(Beginning of Source material)

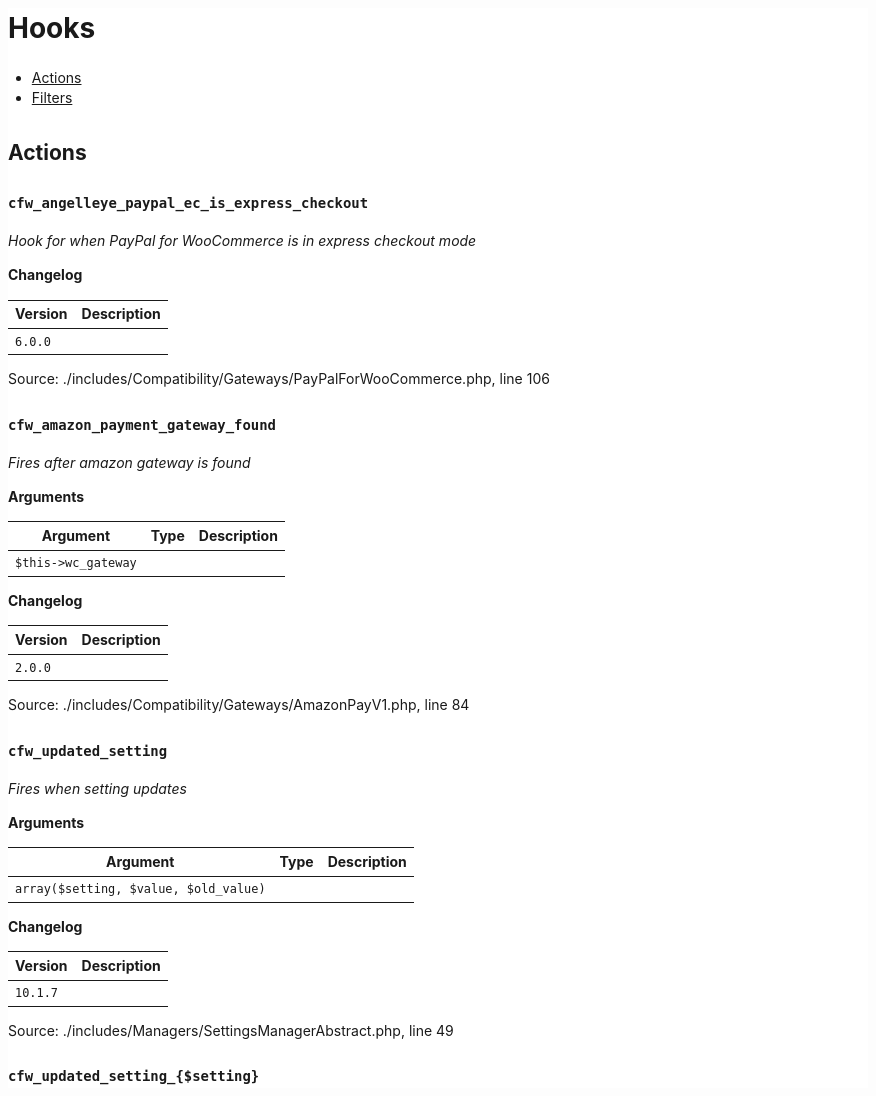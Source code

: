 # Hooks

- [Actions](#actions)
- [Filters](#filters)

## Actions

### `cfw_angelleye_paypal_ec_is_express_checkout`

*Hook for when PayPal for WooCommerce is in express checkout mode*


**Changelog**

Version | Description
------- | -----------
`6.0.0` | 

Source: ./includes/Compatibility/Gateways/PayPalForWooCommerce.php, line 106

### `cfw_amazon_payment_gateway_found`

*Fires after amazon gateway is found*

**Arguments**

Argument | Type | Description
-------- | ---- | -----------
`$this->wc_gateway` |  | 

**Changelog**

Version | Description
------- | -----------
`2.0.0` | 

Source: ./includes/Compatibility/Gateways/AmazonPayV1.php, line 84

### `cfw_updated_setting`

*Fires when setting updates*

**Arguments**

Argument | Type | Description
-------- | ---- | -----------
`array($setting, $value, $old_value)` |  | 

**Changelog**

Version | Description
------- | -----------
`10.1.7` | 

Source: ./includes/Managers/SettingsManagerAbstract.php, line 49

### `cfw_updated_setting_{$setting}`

(End of Source material)

Task to carry out: Make an exact copy of the records above, one that has none of the pictures.

Result of this task:
Source code

: # Hooks

- [Actions](#actions)
- [Filters](#filters)

## Actions

### `cfw_angelleye_paypal_ec_is_express_checkout`

*Hook for when PayPal for WooCommerce is in express checkout mode*


**Changelog**

Version | Description
------- | -----------
`6.0.0` | 

Source: ./includes/Compatibility/Gateways/PayPalForWooCommerce.php, line 106

### `cfw_amazon_payment_gateway_found`

*Fires after amazon gateway is found*

**Arguments**

Argument | Type | Description
-------- | ---- | -----------
`$this->wc_gateway` |  | 

**Changelog**

Version | Description
------- | -----------
`2.0.0` | 

Source: ./includes/Compatibility/Gateways/AmazonPayV1.php, line 84

### `cfw_updated_setting`

*Fires when setting updates*

**Arguments**

Argument | Type | Description
-------- | ---- | -----------
`array($setting, $value, $old_value)` |  | 

**Changelog**

Version | Description
------- | -----------
`10.1.7` | 

Source: ./includes/Managers/SettingsManagerAbstract.php, line 49

### `cfw_updated_setting_{$setting}`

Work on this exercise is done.